Hasil pemeriksaan kesehatan oleh tim medis menyebutkan, rata-rata penduduk mengalami trauma bencana yang cukup serius. “Keluhan rata-rata pegal-pegal dan ngilu. Ada sebagian yang mengalami gangguan ISPA. Ini karena mereka harus bekerja keras ketika menyelamatkan diri dari banjir,” terang Isnin. Di samping trauma bencana, karena kekurangan air bersih, masyarakat mulai terserang diare. Genangan air yang masih ada di mana-mana membuat penyakit kulit dan demam melanda.

Pengobatan massal usai menjelang tengah malam. Penduduk yang menunggu sejak sore pulang dengan wajah puas karena sudah diperiksa mbak dan mas dokter. Ada juga yang minta disuntik supaya cepat sembuh. Lega rasanya melihat mereka yang sangat membutuhkan bantuan pengobatan akhirnya bisa membawa pulang aneka vitamin, obat batuk, obat diare. Asal sudah disentuh tangan mbak dan mas dokter, sugesti sembuh sangat membantu.

Kembali ke Surabaya, kami diantar beberapa penduduk di tepi barongan yang lumpurnya siap mengisap kaki hingga ke lutut.

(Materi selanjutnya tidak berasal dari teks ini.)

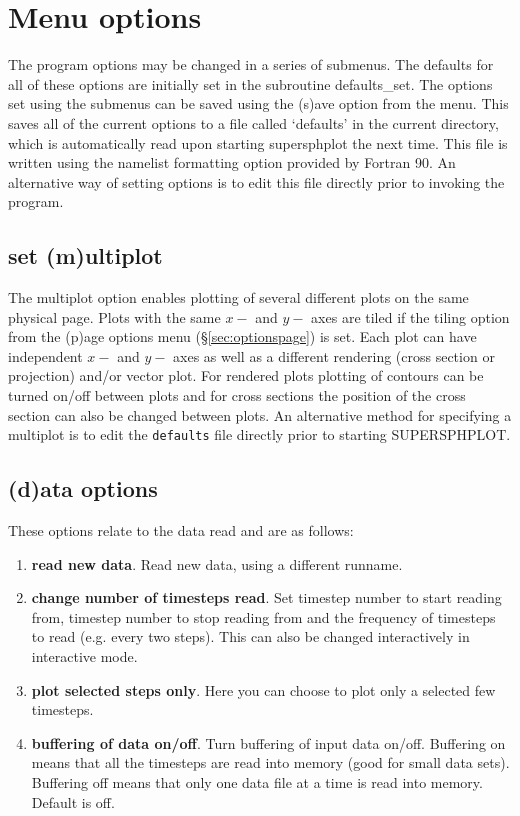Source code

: \documentclass[a4paper,12pt]{article}
\begin{document}
\section{Menu options}
 The program options may be changed in a series of submenus. The defaults for all of
these options are initially set in the subroutine defaults\_set. The options set using
the submenus can be saved using the (s)ave option from the menu. This saves all of
the current options to a file called `defaults' in the current directory, which is
automatically read upon starting supersphplot the next time. This file is written using
the namelist formatting option provided by Fortran 90. An alternative way of setting
options is to edit this file directly prior to invoking the program.

\subsection{set (m)ultiplot}
 The multiplot option enables plotting of several different plots on the same
physical page. Plots with the same $x-$ and $y-$ axes are tiled if the tiling
option from the (p)age options menu (\S\vref{sec:optionspage}) is set. Each plot
can have independent $x-$ and $y-$ axes as well as a different rendering (cross
section or projection) and/or vector plot. For rendered plots plotting of
contours can be turned on/off between plots and for cross sections the position of
the cross section can also be changed between plots. An alternative method for
specifying a multiplot is to edit the \verb+defaults+ file directly prior to
starting SUPERSPHPLOT.

\subsection{(d)ata options}
These options relate to the data read and are as follows:
\begin{enumerate}
\item \textbf{read new data}. Read new data, using a different runname.
\item \textbf{change number of timesteps read}. Set timestep number to start
reading from, timestep number to stop reading from and the frequency of
timesteps to read (e.g. every two steps). This can also be changed interactively in
interactive mode.
\item \textbf{plot selected steps only}. Here you can choose to plot only a selected
few timesteps.
\item \textbf{buffering of data on/off}. Turn buffering of input data on/off.
Buffering on means that all the timesteps are read into memory (good for small
data sets). Buffering off means that only one data file at a time is read into
memory. Default is off.
\end{enumerate}
\end{document}
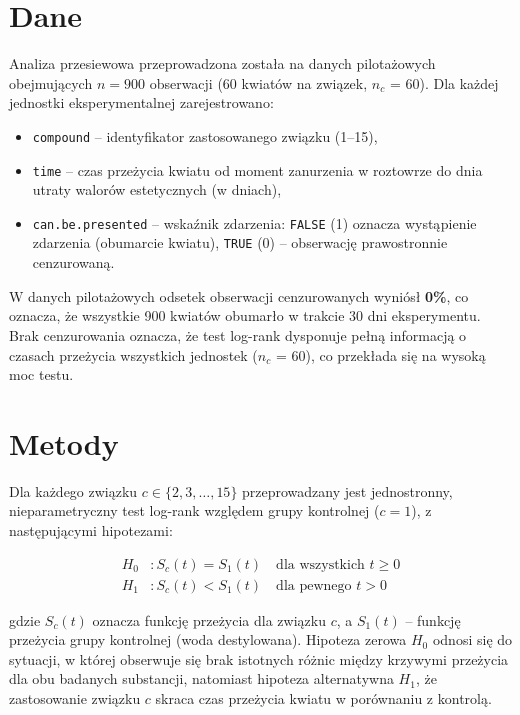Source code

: \documentclass[12pt, a4paper]{article}
\begin{document}
\section{Dane}

Analiza przesiewowa przeprowadzona została na danych pilotażowych obejmujących
$n = 900$ obserwacji (60 kwiatów na związek, $n_c$ = 60). Dla każdej jednostki eksperymentalnej zarejestrowano:

\begin{itemize}[noitemsep]
    \item \texttt{compound} -- identyfikator zastosowanego związku (1--15),
    \item \texttt{time} -- czas przeżycia kwiatu od moment zanurzenia w roztowrze do dnia utraty walorów estetycznych (w dniach),
    \item \texttt{can.be.presented} -- wskaźnik zdarzenia: \texttt{FALSE} (1) oznacza
          wystąpienie zdarzenia (obumarcie kwiatu), \texttt{TRUE} (0) -- obserwację prawostronnie cenzurowaną.
\end{itemize}

W danych pilotażowych odsetek obserwacji cenzurowanych wyniósł \textbf{0\%}, co oznacza, że wszystkie 900 kwiatów obumarło w trakcie 30 dni eksperymentu.
Brak cenzurowania oznacza, że test log-rank dysponuje pełną informacją o czasach
przeżycia wszystkich jednostek ($n_c$ = 60), co przekłada się na wysoką moc testu.

\section{Metody}\label{sec:metody}
Dla każdego związku $c \in \{2, 3, \ldots, 15\}$
przeprowadzany jest jednostronny, nieparametryczny test log-rank względem grupy kontrolnej ($c = 1$),
z następującymi hipotezami:

\begin{align*}
    H_0 &: S_c(t) = S_1(t) \quad \text{dla wszystkich } t \geq 0 \\
    H_1 &: S_c(t) < S_1(t) \quad \text{dla pewnego } t > 0
\end{align*}

gdzie $S_c(t)$ oznacza funkcję przeżycia dla związku $c$, a $S_1(t)$ -- funkcję przeżycia
grupy kontrolnej (woda destylowana). Hipoteza zerowa $H_0$ odnosi się do sytuacji, w której obserwuje się brak istotnych różnic między krzywymi przeżycia dla obu badanych substancji, natomiast hipoteza alternatywna $H_1$, że zastosowanie
związku $c$ skraca czas przeżycia kwiatu w porównaniu z kontrolą.
\end{document}
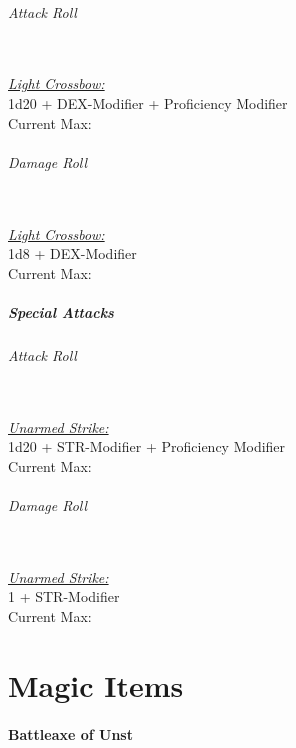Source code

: \documentclass[letterpaper,openany,oneside,twocolumn]{book}
\begin{document}
\paragraph*{Attack Roll}\hfill\\
\underline{\textit{Light Crossbow:}}\\
1d20 + DEX-Modifier + Proficiency Modifier\\
\indent Current Max: 
\paragraph*{Damage Roll}\hfill\\
\underline{\textit{Light Crossbow:}}\\
1d8 + DEX-Modifier\\
\indent Current Max: 
\subsubsection*{Special Attacks}
\paragraph*{Attack Roll}\hfill\\
\underline{\textit{Unarmed Strike:}}\\
1d20 + STR-Modifier + Proficiency Modifier\\
\indent Current Max: 
\paragraph*{Damage Roll}\hfill\\
\underline{\textit{Unarmed Strike:}}\\
1 + STR-Modifier\\
\indent Current Max: 

\part*{Magic Items}

\subsection*{Battleaxe of Unst}
\end{document}
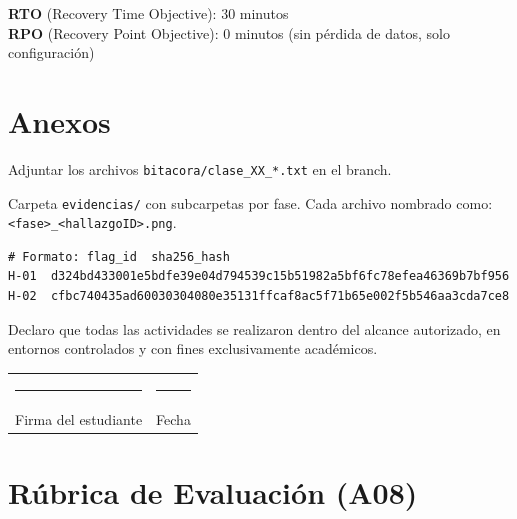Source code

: \documentclass[11pt,a4paper]{article}
\begin{document}
\begin{campo}
\textbf{RTO} (Recovery Time Objective): 30 minutos \\
\textbf{RPO} (Recovery Point Objective): 0 minutos (sin pérdida de datos, solo configuración)
\end{campo}

\section{Anexos}

\begin{campo}
Adjuntar los archivos \texttt{bitacora/clase\_XX\_*.txt} en el branch.
\end{campo}

\begin{campo}
Carpeta \texttt{evidencias/} con subcarpetas por fase. Cada archivo nombrado como: \texttt{<fase>\_<hallazgoID>.png}.
\end{campo}

\begin{campo}
\begin{lstlisting}
# Formato: flag_id  sha256_hash
H-01  d324bd433001e5bdfe39e04d794539c15b51982a5bf6fc78efea46369b7bf956
H-02  cfbc740435ad60030304080e35131ffcaf8ac5f71b65e002f5b546aa3cda7ce8
\end{lstlisting}
\end{campo}

\begin{campo}
Declaro que todas las actividades se realizaron dentro del alcance autorizado, en entornos controlados y con fines exclusivamente académicos.\\[0.4cm]
\begin{tabularx}{\textwidth}{@{} X X @{}}
\rule{6cm}{0.4pt} & \rule{6cm}{0.4pt} \\
Firma del estudiante & Fecha \\
\end{tabularx}
\end{campo}

\section{Rúbrica de Evaluación (A08)}
\end{document}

Anggota tim medis perempuan memilih menyeberang ke tepi desa yang berjarak 40 meter. Setelah itu mereka naik mobil berputar dan bertemu lagi di tambangan Pasar Babat. Tim medis laki-laki tetap bersama kami menyisir Bengawan Solo hingga tambangan.

Tepat pukul 24.00 WIB seluruh rombongan kembali menyisir Bengawan Solo. Bulan tetap tidak muncul. Ketika banyak orang melekan menikmati 1 Muharram atau 1 Suro dalam tahun Jawa, kami juga menikmatinya di atas perahu di Bengawan Solo. Dengan waswas.